Meteorologic and Air Pollution Data
A description of the 24-hour averages of meteorologic and air pollution variables for each monitoring site can be found in eTable 1 (http://links.lww.com/EDE/A490). Medians of these site-specific descriptive measures are shown in Table 2. Mean temperature in summer was 16.5°C and in winter 5.4°C.
Air Temperature and Blood Pressure
A 10°C decrease in temperature was associated with an immediate (lag 0) increase in systolic BP by 0.5% (95% confidence interval [CI = 0.1% to 1.0%]) and a delayed (lag 6) increase in systolic BP by 0.4% (0.0% to 0.9%) (Fig. 1A). These percent changes correspond to an immediate increase in systolic BP of 0.6 mm Hg (0.1 to 1.1 mm Hg) and a delayed increase of 0.5 mm Hg (0.0 to 1.0 mm Hg) in association with a 10°C decrease in temperature. When we additionally adjusted for NO2, the sample size decreased by about 10% but temperature effects were stronger for lags 1, 2, and 5 and for the 7-day average (Fig. 1A). Temperature effects on systolic BP were not affected by adjustment for PM10 (data not shown). For all time lags, temperature effects were much stronger in April–September than in October–March (Fig. 1B). We observed no main effects of temperature on diastolic BP, but interaction analyses revealed a statistically significant increase in diastolic BP in association with temperature decrements in summer (data not shown). Temperature effects were not modified by center, smoking, or trimester of pregnancy.

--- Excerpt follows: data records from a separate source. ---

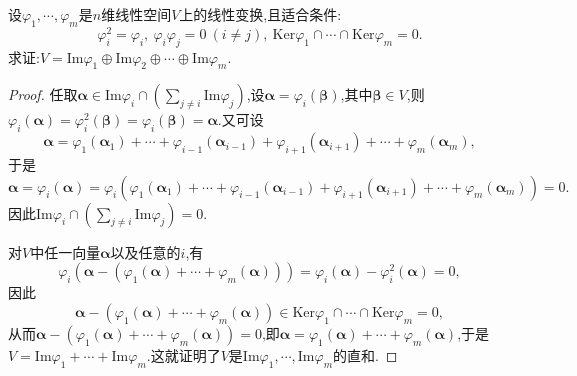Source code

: \documentclass[lang=cn,newtx,10pt,scheme=chinese]{elegantbook}
\begin{document}
\begin{proposition}\label{proposition:由投影变换性质反推直和分解}
设\(\varphi_1,\cdots,\varphi_m\)是\(n\)维线性空间\(V\)上的线性变换,且适合条件:
\[
\varphi_i^2 = \varphi_i,\ \varphi_i\varphi_j = 0\ (i\neq j),\ \text{Ker}\varphi_1\cap\cdots\cap\text{Ker}\varphi_m = 0.
\]
求证:\(V = \text{Im}\varphi_1\oplus\text{Im}\varphi_2\oplus\cdots\oplus\text{Im}\varphi_m\).
\end{proposition}
\begin{proof}
任取\(\boldsymbol{\alpha}\in\text{Im}\varphi_i\cap(\sum_{j\neq i}\text{Im}\varphi_j)\),设\(\boldsymbol{\alpha}=\varphi_i(\boldsymbol{\beta})\),其中\(\boldsymbol{\beta}\in V\),则\(\varphi_i(\boldsymbol{\alpha})=\varphi_i^2(\boldsymbol{\beta})=\varphi_i(\boldsymbol{\beta})=\boldsymbol{\alpha}\).又可设
\[
\boldsymbol{\alpha}=\varphi_1(\boldsymbol{\alpha}_1)+\cdots+\varphi_{i - 1}(\boldsymbol{\alpha}_{i - 1})+\varphi_{i + 1}(\boldsymbol{\alpha}_{i + 1})+\cdots+\varphi_m(\boldsymbol{\alpha}_m),
\]
于是
\[
\boldsymbol{\alpha}=\varphi_i(\boldsymbol{\alpha})=\varphi_i(\varphi_1(\boldsymbol{\alpha}_1)+\cdots+\varphi_{i - 1}(\boldsymbol{\alpha}_{i - 1})+\varphi_{i + 1}(\boldsymbol{\alpha}_{i + 1})+\cdots+\varphi_m(\boldsymbol{\alpha}_m)) = 0.
\]
因此\(\text{Im}\varphi_i\cap(\sum_{j\neq i}\text{Im}\varphi_j)=0\).

对\(V\)中任一向量\(\boldsymbol{\alpha}\)以及任意的\(i\),有
\[
\varphi_i(\boldsymbol{\alpha}-(\varphi_1(\boldsymbol{\alpha})+\cdots+\varphi_m(\boldsymbol{\alpha})))=\varphi_i(\boldsymbol{\alpha})-\varphi_i^2(\boldsymbol{\alpha}) = 0,
\]
因此
\[
\boldsymbol{\alpha}-(\varphi_1(\boldsymbol{\alpha})+\cdots+\varphi_m(\boldsymbol{\alpha}))\in\text{Ker}\varphi_1\cap\cdots\cap\text{Ker}\varphi_m = 0,
\]
从而\(\boldsymbol{\alpha}-(\varphi_1(\boldsymbol{\alpha})+\cdots+\varphi_m(\boldsymbol{\alpha})) = 0\),即\(\boldsymbol{\alpha}=\varphi_1(\boldsymbol{\alpha})+\cdots+\varphi_m(\boldsymbol{\alpha})\),于是\(V=\text{Im}\varphi_1+\cdots+\text{Im}\varphi_m\).这就证明了\(V\)是\(\text{Im}\varphi_1,\cdots,\text{Im}\varphi_m\)的直和.
\end{proof}
\end{document}

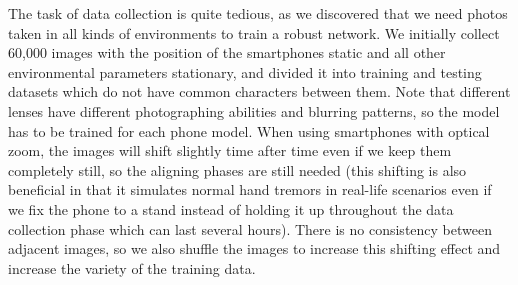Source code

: The task of data collection is quite tedious, as we discovered that we need photos taken in all kinds of environments to train a robust network. We initially collect 60,000 images with the position of the smartphones static and all other environmental parameters stationary, and divided it into training and testing datasets which do not have common characters between them. Note that different lenses have different photographing abilities and blurring patterns, so the model has to be trained for each phone model. When using smartphones with optical zoom, the images will shift slightly time after time even if we keep them completely still, so the aligning phases are still needed (this shifting is also beneficial in that it simulates normal hand tremors in real-life scenarios even if we fix the phone to a stand instead of holding it up throughout the data collection phase which can last several hours). There is no consistency between adjacent images, so we also shuffle the images to increase this shifting effect and increase the variety of the training data. %

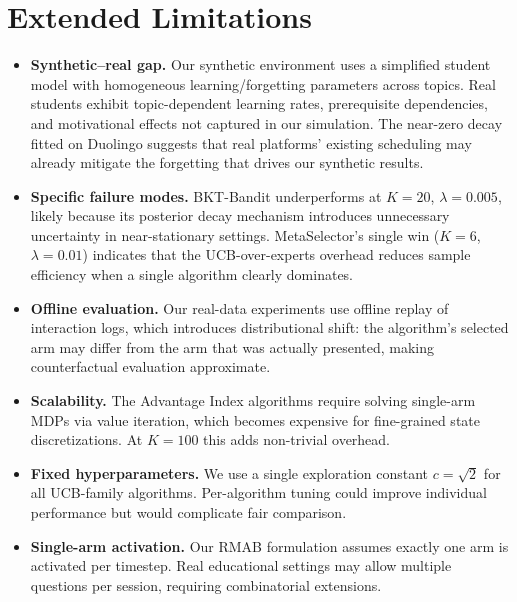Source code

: \section{Extended Limitations}
\label{app:limitations}

\begin{itemize}[leftmargin=*,itemsep=2pt]
    \item \textbf{Synthetic--real gap.} Our synthetic environment uses a simplified student model with homogeneous learning/forgetting parameters across topics.
    Real students exhibit topic-dependent learning rates, prerequisite dependencies, and motivational effects not captured in our simulation.
    The near-zero decay fitted on Duolingo suggests that real platforms' existing scheduling may already mitigate the forgetting that drives our synthetic results.

    \item \textbf{Specific failure modes.} BKT-Bandit underperforms at $K{=}20$, $\lambda{=}0.005$, likely because its posterior decay mechanism introduces unnecessary uncertainty in near-stationary settings.
    MetaSelector's single win ($K{=}6$, $\lambda{=}0.01$) indicates that the UCB-over-experts overhead reduces sample efficiency when a single algorithm clearly dominates.

    \item \textbf{Offline evaluation.} Our real-data experiments use offline replay of interaction logs, which introduces distributional shift: the algorithm's selected arm may differ from the arm that was actually presented, making counterfactual evaluation approximate.

    \item \textbf{Scalability.} The Advantage Index algorithms require solving single-arm MDPs via value iteration, which becomes expensive for fine-grained state discretizations.
    At $K{=}100$ this adds non-trivial overhead.

    \item \textbf{Fixed hyperparameters.} We use a single exploration constant $c = \sqrt{2}$ for all UCB-family algorithms.
    Per-algorithm tuning could improve individual performance but would complicate fair comparison.

    \item \textbf{Single-arm activation.} Our RMAB formulation assumes exactly one arm is activated per timestep.
    Real educational settings may allow multiple questions per session, requiring combinatorial extensions.
\end{itemize}

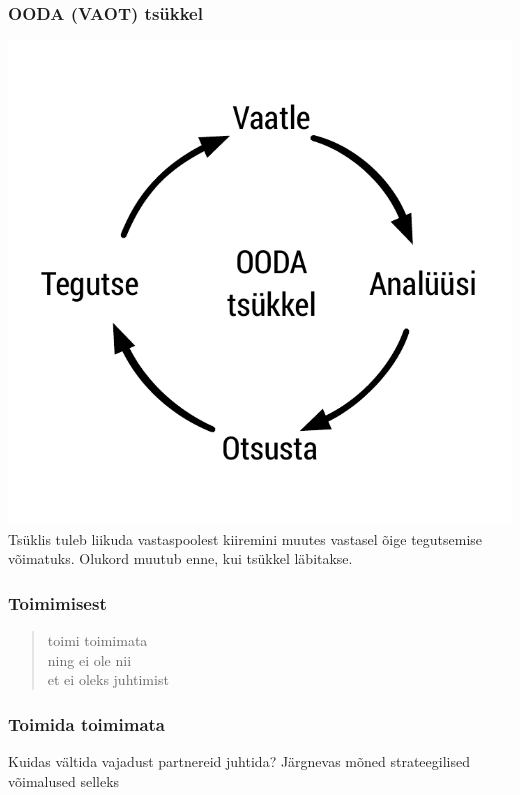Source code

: \begin{frame}[fragile]
  \frametitle{OODA (VAOT) tsükkel}

	\begin{center}
		\includegraphics[width=.6\textwidth]{ooda.pdf}\\
		  	Tsüklis tuleb liikuda vastaspoolest kiiremini muutes vastasel õige tegutsemise võimatuks. Olukord muutub enne, kui tsükkel läbitakse.
	\end{center}
\end{frame}

\begin{frame}[fragile]
  \frametitle{Toimimisest}
	\begin{center}
		\begin{quote}
	toimi toimimata\\
	ning ei ole nii\\
	et ei oleks juhtimist
   		\end{quote}
	\end{center}
\cite{laozi}
\end{frame}

\begin{frame}[fragile]
  \frametitle{Toimida toimimata}
	\begin{center}
			Kuidas vältida vajadust partnereid juhtida?
			\vfill
			Järgnevas mõned strateegilised võimalused selleks
	\end{center}
\end{frame}


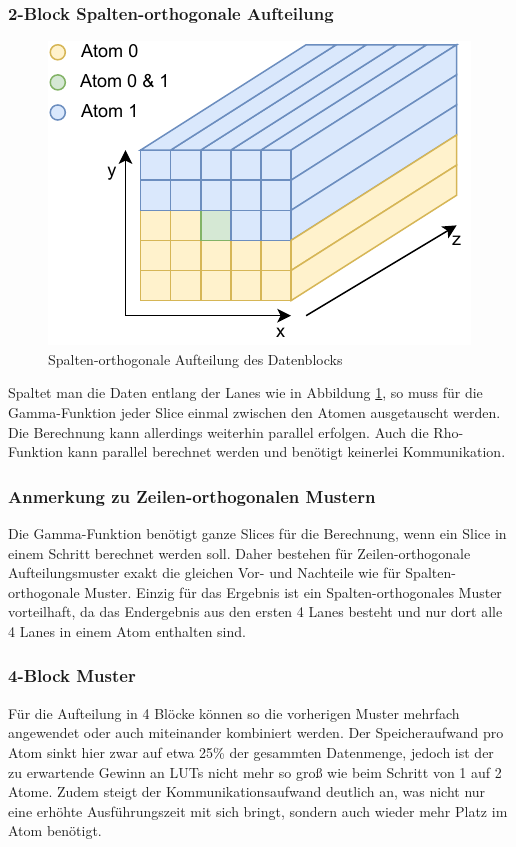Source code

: \subsubsection{2-Block Spalten-orthogonale Aufteilung}
\label{cha:iteration_1_optimierungen_spaltenorthogonal}
\begin{figure}
    \center
    \includegraphics{images/Spaltenorthogonal.pdf}
    \caption{Spalten-orthogonale Aufteilung des Datenblocks}
    \label{fig:2_block_spaltenorthogonal}
\end{figure}
Spaltet man die Daten entlang der Lanes wie in Abbildung \ref{fig:2_block_spaltenorthogonal}, so muss für die Gamma-Funktion jeder Slice
einmal zwischen den Atomen ausgetauscht werden. Die Berechnung kann allerdings weiterhin parallel erfolgen. Auch die Rho-Funktion kann
parallel berechnet werden und benötigt keinerlei Kommunikation.

\subsubsection{Anmerkung zu Zeilen-orthogonalen Mustern}
Die Gamma-Funktion benötigt ganze Slices für die Berechnung, wenn ein Slice in einem Schritt berechnet werden soll.
Daher bestehen für Zeilen-orthogonale Aufteilungsmuster exakt die gleichen Vor- und Nachteile wie für Spalten-orthogonale Muster.
Einzig für das Ergebnis ist ein Spalten-orthogonales Muster vorteilhaft, da das Endergebnis aus den ersten 4 Lanes besteht und nur dort alle 4 Lanes in einem Atom enthalten sind.

\subsubsection{4-Block Muster}
Für die Aufteilung in 4 Blöcke können so die vorherigen Muster mehrfach angewendet oder auch miteinander kombiniert werden.
Der Speicheraufwand pro Atom sinkt hier zwar auf etwa 25\% der gesammten Datenmenge, jedoch ist der zu erwartende Gewinn an LUTs nicht mehr so groß wie beim Schritt von 1 auf 2 Atome.
Zudem steigt der Kommunikationsaufwand deutlich an, was nicht nur eine erhöhte Ausführungszeit mit sich bringt, sondern auch wieder mehr Platz im Atom benötigt.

Air Pollution and Blood Pressure
The medians of the station-specific interquartile ranges for 24-hour and 7-day averages were 14.4 and 11.4 μg/m3, respectively, for NO2 and 11.3 and 7.7 μg/m3 for PM10, respectively. Figure 2A shows the associations between NO2 and systolic BP, adjusted for the variables listed in eTable 2 (http://links.lww.com/EDE/A490). An IQR increase in NO2 in the 24 hours preceding the visit was associated with a change in systolic BP of −0.3% (−0.5% to −0.1%) or −0.4 mm Hg (−0.6 to −0.1 mm Hg). Similar decreases were also observed with lags of 1, 5, and 6 days. Increases in the 7-day average for both NO2 (−0.4% [−0.7% to −0.2%] or −0.5 mm Hg [0.8% to −0.2% mm Hg]) and PM10 (−0.3% [−0.5% to 0.0%] or −0.3 mm Hg [−0.6% to 0.0%]) were associated with the strongest reductions in SBP. Effect estimates for NO2 on systolic BP seemed to be stronger than PM10 effects in analyses considering pregnancy as a whole. We detected no clear associations between air pollutants and diastolic BP (Fig. 2B).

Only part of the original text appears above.